==== Material for this exercise ====

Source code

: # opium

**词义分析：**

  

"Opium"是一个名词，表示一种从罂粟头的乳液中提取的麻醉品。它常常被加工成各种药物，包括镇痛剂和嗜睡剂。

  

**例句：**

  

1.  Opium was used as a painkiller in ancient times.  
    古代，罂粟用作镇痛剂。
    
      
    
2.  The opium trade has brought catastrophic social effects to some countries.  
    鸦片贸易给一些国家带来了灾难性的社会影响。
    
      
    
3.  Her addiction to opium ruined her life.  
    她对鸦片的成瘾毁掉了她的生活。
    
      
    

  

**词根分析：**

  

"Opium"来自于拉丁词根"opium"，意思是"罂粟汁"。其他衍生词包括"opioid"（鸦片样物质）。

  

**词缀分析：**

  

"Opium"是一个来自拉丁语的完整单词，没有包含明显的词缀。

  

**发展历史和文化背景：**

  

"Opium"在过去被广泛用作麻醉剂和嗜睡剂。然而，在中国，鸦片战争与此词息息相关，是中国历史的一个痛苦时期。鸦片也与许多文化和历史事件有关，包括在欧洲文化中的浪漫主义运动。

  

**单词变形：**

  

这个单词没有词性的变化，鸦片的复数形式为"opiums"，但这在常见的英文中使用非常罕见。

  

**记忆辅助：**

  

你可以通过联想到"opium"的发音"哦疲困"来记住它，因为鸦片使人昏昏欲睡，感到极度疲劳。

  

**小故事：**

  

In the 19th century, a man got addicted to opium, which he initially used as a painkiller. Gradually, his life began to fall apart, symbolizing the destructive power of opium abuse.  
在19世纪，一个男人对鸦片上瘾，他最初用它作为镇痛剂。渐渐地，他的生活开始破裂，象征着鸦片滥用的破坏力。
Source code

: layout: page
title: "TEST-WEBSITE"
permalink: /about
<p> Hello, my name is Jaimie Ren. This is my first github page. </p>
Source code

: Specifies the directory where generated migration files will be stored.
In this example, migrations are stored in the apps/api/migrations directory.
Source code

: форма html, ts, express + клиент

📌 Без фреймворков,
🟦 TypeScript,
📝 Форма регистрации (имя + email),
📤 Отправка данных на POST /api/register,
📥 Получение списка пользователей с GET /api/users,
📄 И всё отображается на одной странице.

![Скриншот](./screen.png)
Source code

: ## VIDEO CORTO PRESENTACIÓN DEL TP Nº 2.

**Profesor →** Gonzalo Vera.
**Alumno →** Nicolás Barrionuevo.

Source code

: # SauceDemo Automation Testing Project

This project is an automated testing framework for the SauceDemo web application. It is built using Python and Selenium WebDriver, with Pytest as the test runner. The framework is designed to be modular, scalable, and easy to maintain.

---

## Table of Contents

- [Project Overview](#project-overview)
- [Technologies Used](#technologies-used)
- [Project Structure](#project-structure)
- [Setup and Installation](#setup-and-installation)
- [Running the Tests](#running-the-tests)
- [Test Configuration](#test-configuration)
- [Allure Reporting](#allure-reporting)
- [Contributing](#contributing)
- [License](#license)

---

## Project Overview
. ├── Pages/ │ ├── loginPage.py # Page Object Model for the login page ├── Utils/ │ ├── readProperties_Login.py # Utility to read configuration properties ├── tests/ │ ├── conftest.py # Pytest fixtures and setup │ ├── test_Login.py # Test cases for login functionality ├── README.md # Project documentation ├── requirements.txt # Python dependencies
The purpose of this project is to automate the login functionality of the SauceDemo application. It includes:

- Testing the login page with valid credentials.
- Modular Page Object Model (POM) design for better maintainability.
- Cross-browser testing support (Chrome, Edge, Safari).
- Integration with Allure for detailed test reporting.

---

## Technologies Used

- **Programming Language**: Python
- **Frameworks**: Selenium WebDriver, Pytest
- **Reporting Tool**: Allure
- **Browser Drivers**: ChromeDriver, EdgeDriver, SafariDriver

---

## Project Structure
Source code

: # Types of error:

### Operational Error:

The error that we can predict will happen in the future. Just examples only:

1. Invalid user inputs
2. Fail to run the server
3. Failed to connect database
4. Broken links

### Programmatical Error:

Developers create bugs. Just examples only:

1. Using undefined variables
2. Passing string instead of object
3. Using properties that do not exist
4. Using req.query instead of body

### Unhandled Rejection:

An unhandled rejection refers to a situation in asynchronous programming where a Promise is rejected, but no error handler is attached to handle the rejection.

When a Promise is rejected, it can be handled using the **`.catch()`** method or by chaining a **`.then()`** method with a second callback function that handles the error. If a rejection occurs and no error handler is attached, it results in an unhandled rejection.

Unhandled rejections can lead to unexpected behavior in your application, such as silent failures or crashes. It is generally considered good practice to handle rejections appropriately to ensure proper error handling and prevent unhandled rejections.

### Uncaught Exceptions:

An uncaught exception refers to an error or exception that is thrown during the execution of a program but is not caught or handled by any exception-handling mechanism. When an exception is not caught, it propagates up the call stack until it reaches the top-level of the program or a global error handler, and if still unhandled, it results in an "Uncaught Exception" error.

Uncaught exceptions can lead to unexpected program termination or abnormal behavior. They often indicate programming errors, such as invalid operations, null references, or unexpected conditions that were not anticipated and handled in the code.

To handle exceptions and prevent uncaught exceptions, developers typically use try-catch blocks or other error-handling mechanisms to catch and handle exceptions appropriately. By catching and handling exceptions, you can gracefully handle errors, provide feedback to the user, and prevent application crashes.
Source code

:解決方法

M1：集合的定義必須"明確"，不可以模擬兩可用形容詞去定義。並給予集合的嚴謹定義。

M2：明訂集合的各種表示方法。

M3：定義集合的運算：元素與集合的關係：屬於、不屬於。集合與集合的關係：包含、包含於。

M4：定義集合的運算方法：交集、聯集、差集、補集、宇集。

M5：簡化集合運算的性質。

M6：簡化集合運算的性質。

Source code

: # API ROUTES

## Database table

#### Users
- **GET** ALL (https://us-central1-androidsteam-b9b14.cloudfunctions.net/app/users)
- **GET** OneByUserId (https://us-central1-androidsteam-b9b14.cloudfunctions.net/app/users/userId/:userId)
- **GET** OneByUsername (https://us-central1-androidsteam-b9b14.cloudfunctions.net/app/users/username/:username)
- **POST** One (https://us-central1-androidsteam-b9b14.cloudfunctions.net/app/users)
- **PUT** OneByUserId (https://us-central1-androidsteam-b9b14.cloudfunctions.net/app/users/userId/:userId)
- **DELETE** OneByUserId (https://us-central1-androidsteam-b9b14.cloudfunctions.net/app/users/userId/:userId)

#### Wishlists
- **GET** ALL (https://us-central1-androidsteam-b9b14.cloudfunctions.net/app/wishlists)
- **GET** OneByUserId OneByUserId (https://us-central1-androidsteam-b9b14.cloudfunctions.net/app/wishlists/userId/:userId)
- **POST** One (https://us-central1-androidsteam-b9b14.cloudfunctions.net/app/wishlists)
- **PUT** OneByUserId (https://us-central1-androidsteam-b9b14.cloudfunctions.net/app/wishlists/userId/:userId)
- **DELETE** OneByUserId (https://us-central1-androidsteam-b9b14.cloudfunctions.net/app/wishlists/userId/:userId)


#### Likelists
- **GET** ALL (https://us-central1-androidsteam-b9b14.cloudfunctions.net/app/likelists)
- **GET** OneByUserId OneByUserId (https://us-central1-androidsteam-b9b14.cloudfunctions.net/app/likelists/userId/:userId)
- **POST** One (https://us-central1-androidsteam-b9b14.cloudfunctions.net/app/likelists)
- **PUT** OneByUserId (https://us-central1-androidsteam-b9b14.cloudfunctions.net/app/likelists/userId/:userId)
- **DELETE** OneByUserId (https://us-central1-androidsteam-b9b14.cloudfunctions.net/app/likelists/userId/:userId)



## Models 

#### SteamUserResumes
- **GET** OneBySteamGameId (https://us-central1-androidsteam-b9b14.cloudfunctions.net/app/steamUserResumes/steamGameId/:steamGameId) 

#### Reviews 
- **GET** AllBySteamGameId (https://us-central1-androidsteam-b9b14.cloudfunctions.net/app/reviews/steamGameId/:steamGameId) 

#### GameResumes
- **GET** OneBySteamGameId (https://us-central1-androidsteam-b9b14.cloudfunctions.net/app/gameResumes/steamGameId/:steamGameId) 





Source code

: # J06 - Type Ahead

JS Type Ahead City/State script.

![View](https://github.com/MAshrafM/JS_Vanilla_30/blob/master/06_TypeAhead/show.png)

====

What the exercise asks: The range runs from the line with "Automation Testing Project" up to and including the line with "- **Programming Language**: Python" in the listing above; please write out exactly those lines and nothing more.

Written answer:
: # SauceDemo Automation Testing Project

This project is an automated testing framework for the SauceDemo web application. It is built using Python and Selenium WebDriver, with Pytest as the test runner. The framework is designed to be modular, scalable, and easy to maintain.

---

## Table of Contents

- [Project Overview](#project-overview)
- [Technologies Used](#technologies-used)
- [Project Structure](#project-structure)
- [Setup and Installation](#setup-and-installation)
- [Running the Tests](#running-the-tests)
- [Test Configuration](#test-configuration)
- [Allure Reporting](#allure-reporting)
- [Contributing](#contributing)
- [License](#license)

---

## Project Overview
. ├── Pages/ │ ├── loginPage.py # Page Object Model for the login page ├── Utils/ │ ├── readProperties_Login.py # Utility to read configuration properties ├── tests/ │ ├── conftest.py # Pytest fixtures and setup │ ├── test_Login.py # Test cases for login functionality ├── README.md # Project documentation ├── requirements.txt # Python dependencies
The purpose of this project is to automate the login functionality of the SauceDemo application. It includes:

- Testing the login page with valid credentials.
- Modular Page Object Model (POM) design for better maintainability.
- Cross-browser testing support (Chrome, Edge, Safari).
- Integration with Allure for detailed test reporting.

---

## Technologies Used

- **Programming Language**: Python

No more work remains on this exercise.